Time (backwards and forwards)

I'm turning 48 next week. That's all fine, but in my mind I'm still, er, 'forever 21', as if every late halycon afternoon were eternal and I could go recline under a tree and read Bronte or Emerson and never worried about the future. And the future arrived like slow moving clouds. A quarter of a century later and I go to the mirror and I see late adulthood coming on. It's a little depressing. I look to some friends in their 70's and note how good and healthy for themselves. They are still engaged and interested in life. Mitch, the 92-year old man near my house, spends much of his time carving wooden birds and gardening. Maybe his halycon afternoons when he was a young man were filled of that.

I was listening to Modern English's 'After The Snow'. Besides the single "I Melt With You", which is now inseparable from the 1980s in pop culture, but the rest of the moody, austere record does it for me. Right now I am listening to Tycho's playlist online. Great stuff. Would I have listened to music like this when I was young and discovering Modern English for the first time? Yes, I believe so.
I started a painting last night and was thrilled with the idea of it. I continued working on it today but something was lost. I think I felt more excited that I was able to let go of my usual, more predictable way of painting. Maybe it was too much. It evolved faster than I could get there. I removed as much paint as I could (an interesting image from removing the paint) and put two fresh coats of gesso over it and will start again.

It's hard to believe, but it's been 10 years since my trip to Paris. It was the first time I ever ventured outside of the United States. I had no idea what I was doing, but that unknown sense of adventure and risk made it seem even more thrilling. I taught myself as much colloquial French as I could. Sadly, when I got there, it was easier to navigate than I ever dreamed. In ways, it was like the USA in an alternate universe--enough similiar and enough different.

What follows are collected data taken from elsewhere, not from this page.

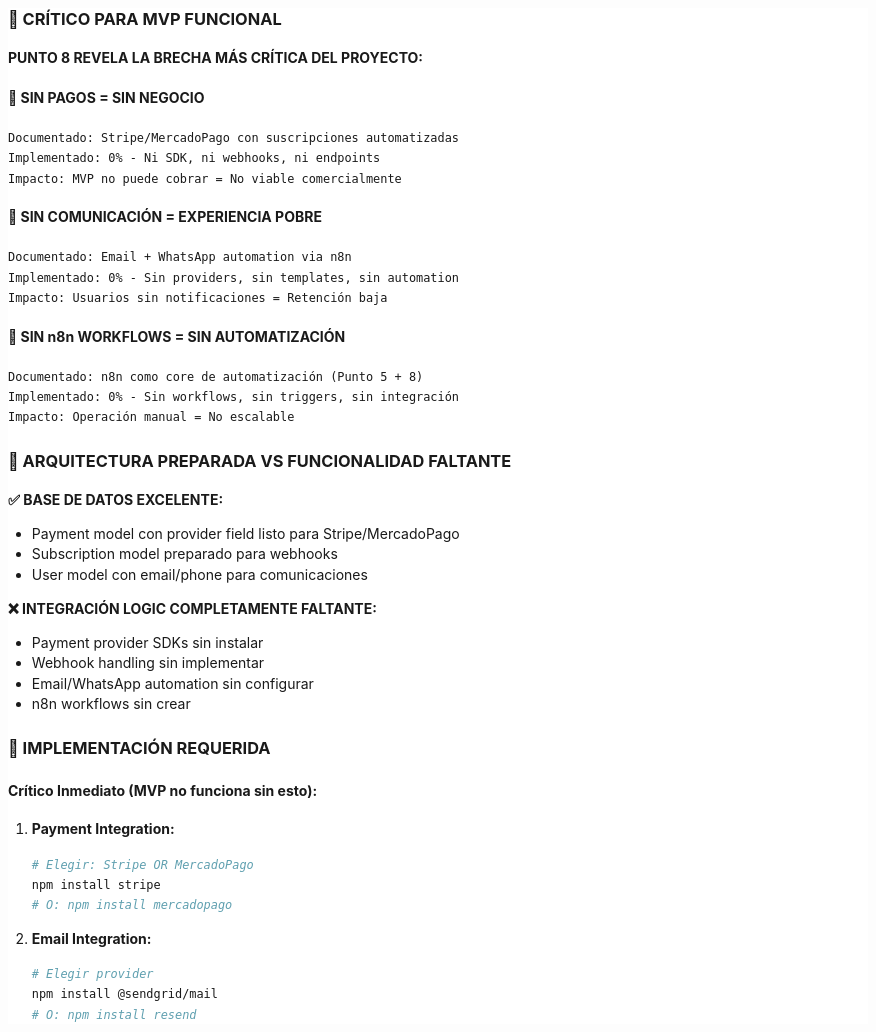 ### 🚨 CRÍTICO PARA MVP FUNCIONAL

**PUNTO 8 REVELA LA BRECHA MÁS CRÍTICA DEL PROYECTO:**

#### **🔴 SIN PAGOS = SIN NEGOCIO**
```
Documentado: Stripe/MercadoPago con suscripciones automatizadas
Implementado: 0% - Ni SDK, ni webhooks, ni endpoints
Impacto: MVP no puede cobrar = No viable comercialmente
```

#### **🔴 SIN COMUNICACIÓN = EXPERIENCIA POBRE**
```
Documentado: Email + WhatsApp automation via n8n
Implementado: 0% - Sin providers, sin templates, sin automation
Impacto: Usuarios sin notificaciones = Retención baja
```

#### **🔴 SIN n8n WORKFLOWS = SIN AUTOMATIZACIÓN**
```
Documentado: n8n como core de automatización (Punto 5 + 8)
Implementado: 0% - Sin workflows, sin triggers, sin integración
Impacto: Operación manual = No escalable
```

### 🎯 ARQUITECTURA PREPARADA VS FUNCIONALIDAD FALTANTE

**✅ BASE DE DATOS EXCELENTE:**
- Payment model con provider field listo para Stripe/MercadoPago
- Subscription model preparado para webhooks
- User model con email/phone para comunicaciones

**❌ INTEGRACIÓN LOGIC COMPLETAMENTE FALTANTE:**
- Payment provider SDKs sin instalar
- Webhook handling sin implementar
- Email/WhatsApp automation sin configurar
- n8n workflows sin crear

### 🔧 IMPLEMENTACIÓN REQUERIDA

#### **Crítico Inmediato (MVP no funciona sin esto):**

1. **Payment Integration:**
   ```bash
   # Elegir: Stripe OR MercadoPago
   npm install stripe
   # O: npm install mercadopago
   ```

2. **Email Integration:**
   ```bash
   # Elegir provider
   npm install @sendgrid/mail
   # O: npm install resend
   ```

By the 4th or 5th day I was bored and ready to leave. I happened upon St. Germain (across from Deux Maggots) during Holy Saturday services. I took communion, but I was not Catholic. I looked up and on the ceiling was a fresco of St. John the Baptist. It seemed to me that was when I decided that I would to become Roman Catholic, but it would take three more years before it actually happened.

I finally got to hear some of the new Daft Punk record (Random Access Memories) that they have been promoting to death for the past two months. It sounds like Chic-meets-robots.